IRFC's market cap is nearly Rs 2.34 lakh crore. In a month, the stock has zoomed by 21%, while in 6 months, the gain is about 116% which can be credited in 2024. YTD, the stock is higher by 77%. As per BSE data, the PE ratio of the stock is at 35.29x, while the return on equity (RoE) is at 13.07% stable.
As per the Trendline data, the consensus recommendation from 2 analysts for Indian Railway Finance Corporation Ltd. is BUY.
Market expert Rajesh Satpute in a conversation with CNBC Awaaz advised investors to book partial profit by selling some stocks at around Rs 190-200. He believes that as a High beta stock, IRFC fluctuates significantly with an increase in market volatility.
While at Trendlyne, IRFC is under its Expensive Rockets (DVM) which means that these stocks are those with medium to high durability scores, expensive valuation and high momentum. While these stocks may be gaining, their price makes them relatively expensive for investors to pick up.
Both FIIs and Mutual funds have decreased their shareholding in IRFC. FII/FPIs holding of IRFC dropped to 1.08% in the March 2024 quarter from the previous 1.15%. While MFs' shareholding plunged to 0.18% in the March 2024 quarter from earlier 0.40%.
Holding a Miniratna status, Indian Railway Finance Corporation (IRFC) is the dedicated funding arm of Indian Railways.
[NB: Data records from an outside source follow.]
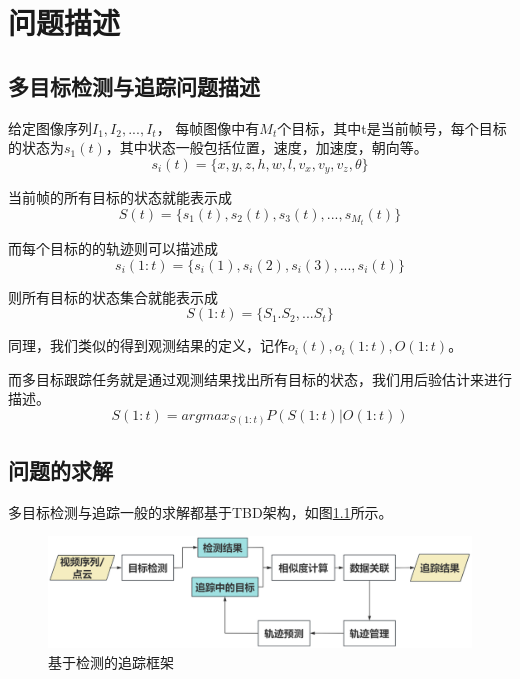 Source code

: \chapter{问题描述}
\section{多目标检测与追踪问题描述}

给定图像序列${I_1, I_2,..., I_t}$， 每帧图像中有$M_t$个目标，其中t是当前帧号，每个目标的状态为$ s_1(t) $，其中状态一般包括位置，速度，加速度，朝向等。
\begin{equation}
	s_i(t) = \{ x,y,z,h,w,l,v_x,v_y,v_z,\theta \}
\end{equation}

当前帧的所有目标的状态就能表示成
\begin{equation}
	S(t) = \{ s_1(t), s_2(t),s_3(t),...,s_{M_t}(t) \}
\end{equation}

而每个目标的的轨迹则可以描述成
\begin{equation}
	s_i(1:t) = \{ s_i(1),s_i(2),s_i(3),...,s_i(t) \}
\end{equation}

则所有目标的状态集合就能表示成
\begin{equation}
	S(1:t) = \{ S_1. S_2,...S_t \}
\end{equation}

同理，我们类似的得到观测结果的定义，记作$ o_i(t),o_i(1:t),O(1:t) $。

而多目标跟踪任务就是通过观测结果找出所有目标的状态，我们用后验估计来进行描述。
\begin{equation}
	S(1:t) = argmax_{S(1:t)}P(S(1:t)|O(1:t))
\end{equation}

\section{问题的求解}
多目标检测与追踪一般的求解都基于TBD架构，如图\ref{dbt}所示。
\begin{figure}[H]
	\centering
	\includegraphics[width=\textwidth]{images/DBT.png}
	\caption{基于检测的追踪框架}
	\label{dbt}
\end{figure}


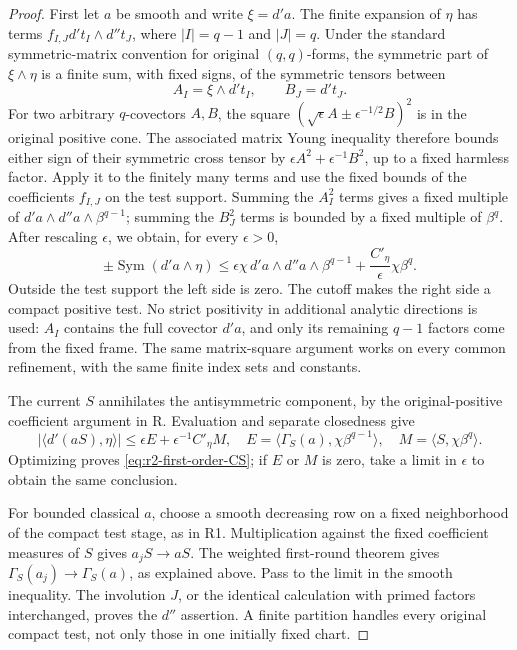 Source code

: \documentclass[11pt,a4paper]{article}
\numberwithin{equation}{section}
\theoremstyle{definition}
\theoremstyle{remark}
\begin{document}
\begin{proof}
First let $a$ be smooth and write $\xi=d'a$.
The finite expansion of $\eta$ has terms
$f_{I,J}d't_I\wedge d''t_J$, where $|I|=q-1$ and $|J|=q$.
Under the standard symmetric-matrix convention for original
$(q,q)$-forms, the symmetric part of $\xi\wedge\eta$ is a
finite sum, with fixed signs, of the symmetric tensors between
\[
 A_I=\xi\wedge d't_I,\qquad B_J=d't_J.
\]
For two arbitrary $q$-covectors $A,B$, the square
$(\sqrt\epsilon A\pm\epsilon^{-1/2}B)^2$ is in the original
positive cone. The associated matrix Young inequality therefore
bounds either sign of their symmetric cross tensor by
$\epsilon A^2+\epsilon^{-1}B^2$, up to a fixed harmless factor.
Apply it to the finitely many terms and use the fixed bounds of
the coefficients $f_{I,J}$ on the test support. Summing the
$A_I^2$ terms gives a fixed multiple of
$d'a\wedge d''a\wedge\beta^{q-1}$; summing the $B_J^2$ terms
is bounded by a fixed multiple of $\beta^q$.
After rescaling $\epsilon$, we obtain, for every $\epsilon>0$,
\[
 \pm\operatorname{Sym}(d'a\wedge\eta)
 \leq \epsilon\chi\,d'a\wedge d''a\wedge\beta^{q-1}
             +\frac{C'\!_\eta}{\epsilon}\chi\beta^q.
\]
Outside the test support the left side is zero. The cutoff makes
the right side a compact positive test. No strict positivity in
additional analytic directions is used: $A_I$ contains the full
covector $d'a$, and only its remaining $q-1$ factors come from
the fixed frame. The same matrix-square argument works on every
common refinement, with the same finite index sets and constants.

The current $S$ annihilates the antisymmetric component, by the
original-positive coefficient argument in R. Evaluation and
separate closedness give
\[
 |\langle d'(aS),\eta\rangle|
 \leq\epsilon E+\epsilon^{-1}C'\!_\eta M,
 \quad
 E=\langle\Gamma_S(a),\chi\beta^{q-1}\rangle,
 \quad M=\langle S,\chi\beta^q\rangle.
\]
Optimizing proves \eqref{eq:r2-first-order-CS}; if $E$ or $M$
is zero, take a limit in $\epsilon$ to obtain the same conclusion.

For bounded classical $a$, choose a smooth decreasing row on
a fixed neighborhood of the compact test stage, as in R1.
Multiplication against the fixed coefficient measures of $S$
gives $a_jS\to aS$. The weighted first-round theorem gives
$\Gamma_S(a_j)\to\Gamma_S(a)$, as explained above.
Pass to the limit in the smooth inequality. The involution $J$,
or the identical calculation with primed factors interchanged,
proves the $d''$ assertion. A finite partition handles every
original compact test, not only those in one initially fixed chart.
\end{proof}
\end{document}
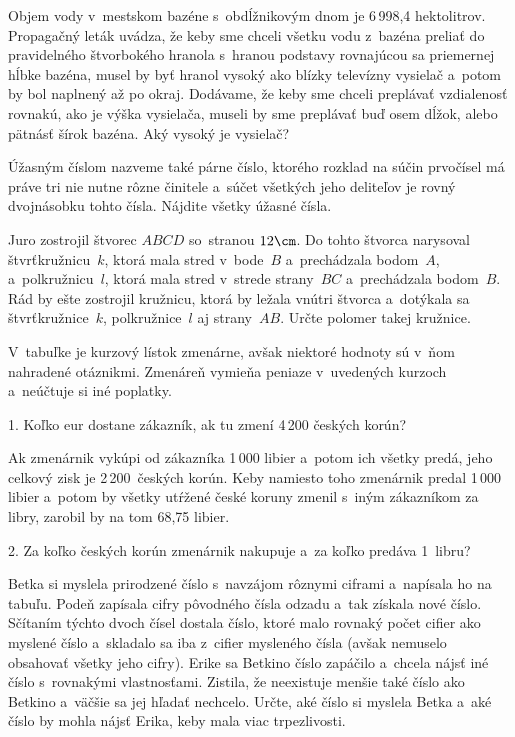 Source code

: {%
Objem vody v~mestskom bazéne s~obdĺžnikovým dnom je 6\,998{,}4 hektolitrov.
Propagačný leták uvádza, že keby sme chceli všetku vodu z~bazéna preliať do pravidelného štvorbokého hranola s~hranou podstavy rovnajúcou sa priemernej hĺbke bazéna, musel by byť hranol vysoký ako blízky televízny vysielač a~potom by bol naplnený až po okraj.
Dodávame, že keby sme chceli preplávať vzdialenosť rovnakú, ako je výška
vysielača, museli by sme preplávať buď osem dĺžok, alebo pätnásť šírok bazéna.
Aký vysoký je vysielač?
}

{%
Úžasným číslom nazveme také párne číslo, ktorého rozklad na súčin prvočísel má práve tri nie nutne rôzne činitele a~súčet všetkých jeho deliteľov je rovný dvojnásobku tohto čísla.
Nájdite všetky úžasné čísla.
}

{%
Juro zostrojil štvorec $ABCD$ so~stranou $12\cm$.
Do tohto štvorca narysoval štvrťkružnicu~$k$, ktorá mala stred v~bode~$B$ a~prechádzala bodom~$A$,
a~polkružnicu~$l$, ktorá mala stred v~strede strany~$BC$ a~prechádzala bodom~$B$.
Rád by ešte zostrojil kružnicu, ktorá by ležala vnútri štvorca a~dotýkala
sa štvrťkružnice~$k$, polkružnice~$l$ aj strany~$AB$.
Určte polomer takej kružnice.
}

{%
V~tabuľke je kurzový lístok zmenárne, avšak niektoré hodnoty sú v~ňom nahradené otáznikmi.
Zmenáreň vymieňa peniaze v~uvedených kurzoch a~neúčtuje si iné poplatky.

1. Koľko eur dostane zákazník, ak tu zmení 4\,200 českých korún?

Ak zmenárnik vykúpi od zákazníka 1\,000 libier a~potom ich všetky predá,
jeho celkový zisk je 2\,200~českých korún.
Keby namiesto toho zmenárnik predal 1\,000 libier a~potom by všetky utŕžené
české koruny zmenil s~iným zákazníkom za libry, zarobil by na tom 68{,}75 libier.

2. Za koľko českých korún zmenárnik nakupuje a~za koľko predáva 1~libru?
}

{%
Betka si myslela prirodzené číslo s~navzájom rôznymi ciframi a~napísala ho na tabuľu.
Podeň zapísala cifry pôvodného čísla odzadu a~tak získala nové číslo.
Sčítaním týchto dvoch čísel dostala číslo, ktoré malo rovnaký počet cifier
ako myslené číslo a~skladalo sa iba z~cifier mysleného čísla
(avšak nemuselo obsahovať všetky jeho cifry).
Erike sa Betkino číslo zapáčilo a~chcela nájsť iné číslo s~rovnakými vlastnosťami.
Zistila, že neexistuje menšie také číslo ako Betkino a~väčšie sa jej hľadať nechcelo.
Určte, aké číslo si myslela Betka a~aké číslo by mohla nájsť Erika, keby
mala viac trpezlivosti.
}

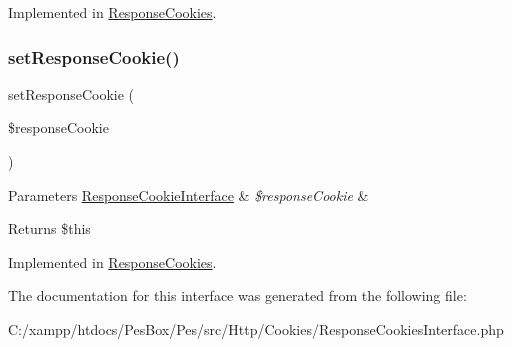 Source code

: Implemented in \mbox{\hyperlink{class_pes_1_1_http_1_1_cookies_1_1_response_cookies_a462328426f473092af4994841a3bb3de}{Response\+Cookies}}.

\mbox{\label{interface_pes_1_1_http_1_1_cookies_1_1_response_cookies_interface_a89be510b0aef08eb7545bf1215f39202}} 
\subsubsection{\texorpdfstring{set\+Response\+Cookie()}{setResponseCookie()}}
{\footnotesize\ttfamily set\+Response\+Cookie (\begin{DoxyParamCaption}\item[{\mbox{\hyperlink{interface_pes_1_1_http_1_1_cookies_1_1_response_cookie_interface}{Response\+Cookie\+Interface}}}]{\$response\+Cookie }\end{DoxyParamCaption})}


\begin{DoxyParams}[1]{Parameters}
\mbox{\hyperlink{interface_pes_1_1_http_1_1_cookies_1_1_response_cookie_interface}{Response\+Cookie\+Interface}} & {\em \$response\+Cookie} & \\
\hline
\end{DoxyParams}
\begin{DoxyReturn}{Returns}
\$this 
\end{DoxyReturn}


Implemented in \mbox{\hyperlink{class_pes_1_1_http_1_1_cookies_1_1_response_cookies_a3eb38fba7bb5b61b9a0e4b4887168ff7}{Response\+Cookies}}.



The documentation for this interface was generated from the following file\+:\begin{DoxyCompactItemize}
\item 
C\+:/xampp/htdocs/\+Pes\+Box/\+Pes/src/\+Http/\+Cookies/Response\+Cookies\+Interface.\+php\end{DoxyCompactItemize}
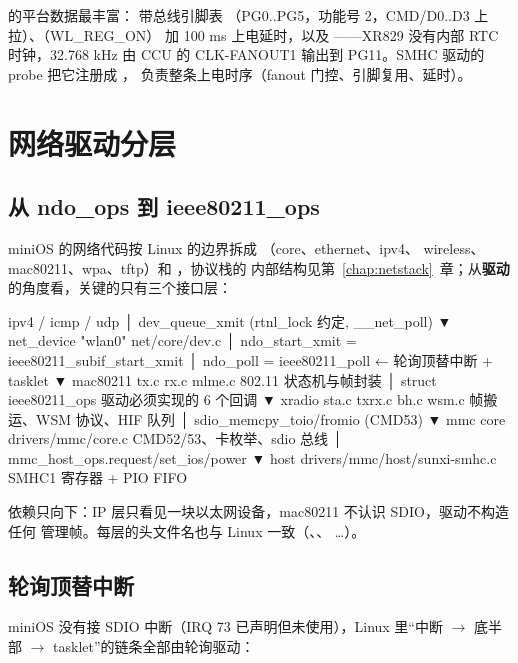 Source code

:  的平台数据最丰富： 带总线引脚表
（PG0..PG5，功能号 2，CMD/D0..D3 上拉）、（WL\_REG\_ON）
加 100 ms 上电延时，以及 ——XR829 没有内部 RTC 时钟，32.768 kHz
由 CCU 的 CLK-FANOUT1 输出到 PG11。SMHC 驱动的 probe 把它注册成 ，
 负责整条上电时序（fanout 门控、引脚复用、延时）。

\section{网络驱动分层}

\subsection{从 ndo\_ops 到 ieee80211\_ops}

miniOS 的网络代码按 Linux 的边界拆成 （core、ethernet、ipv4、
wireless、mac80211、wpa、tftp）和 ，协议栈的
内部结构见第~\ref{chap:netstack}~章；从\textbf{驱动}的角度看，关键的只有三个接口层：

\begin{txtcode}
ipv4 / icmp / udp
   │ dev_queue_xmit                      (rtnl_lock 约定, __net_poll)
   ▼
net_device "wlan0"                       net/core/dev.c
   │ ndo_start_xmit = ieee80211_subif_start_xmit
   │ ndo_poll      = ieee80211_poll      ← 轮询顶替中断 + tasklet
   ▼
mac80211  tx.c rx.c mlme.c               802.11 状态机与帧封装
   │ struct ieee80211_ops                驱动必须实现的 6 个回调
   ▼
xradio   sta.c txrx.c bh.c wsm.c         帧搬运、WSM 协议、HIF 队列
   │ sdio_memcpy_toio/fromio (CMD53)
   ▼
mmc core  drivers/mmc/core.c             CMD52/53、卡枚举、sdio 总线
   │ mmc_host_ops.request/set_ios/power
   ▼
host     drivers/mmc/host/sunxi-smhc.c   SMHC1 寄存器 + PIO FIFO
\end{txtcode}

依赖只向下：IP 层只看见一块以太网设备，mac80211 不认识 SDIO，驱动不构造任何
管理帧。每层的头文件名也与 Linux 一致（、、
\ldots）。

\subsection{轮询顶替中断}

miniOS 没有接 SDIO 中断（IRQ 73 已声明但未使用），Linux 里``中断 $\rightarrow$ 底半部
$\rightarrow$ tasklet''的链条全部由轮询驱动：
Its primary objective is to meet the predominant portion of the 'Extra Budgetary Resources' (EBR) requirement of the Indian Railways through market borrowings at the most competitive rates and terms. The Company's principal business therefore is to borrow funds from the financial markets to finance the acquisition/creation of assets which are then leased out to the Indian Railways.
RVNL Share Price:
RVNL share price gained by as much as 3.2% to hit an intraday high of Rs 386.50 apiece. The stock continued on a positive note. The stock's 52-week high and low is at Rs 424.95 apiece and Rs 116.15 apiece respectively.
Unlike IRFC, RVNL has gained much sharper on exchanges. In a month, the stock is up by 44%, while it surged by 111% in six months. YTD, the stock is up by 107% on BSE.
As per BSE data, the PE ratio of RVNL is at 53.36x, while ROE at 18.60% is also stable. As per Trendlyne data, the consensus recommendation from 2 analysts for Rail Vikas Nigam Ltd. is HOLD. EPS is expected to grow by 2.0% in FY25.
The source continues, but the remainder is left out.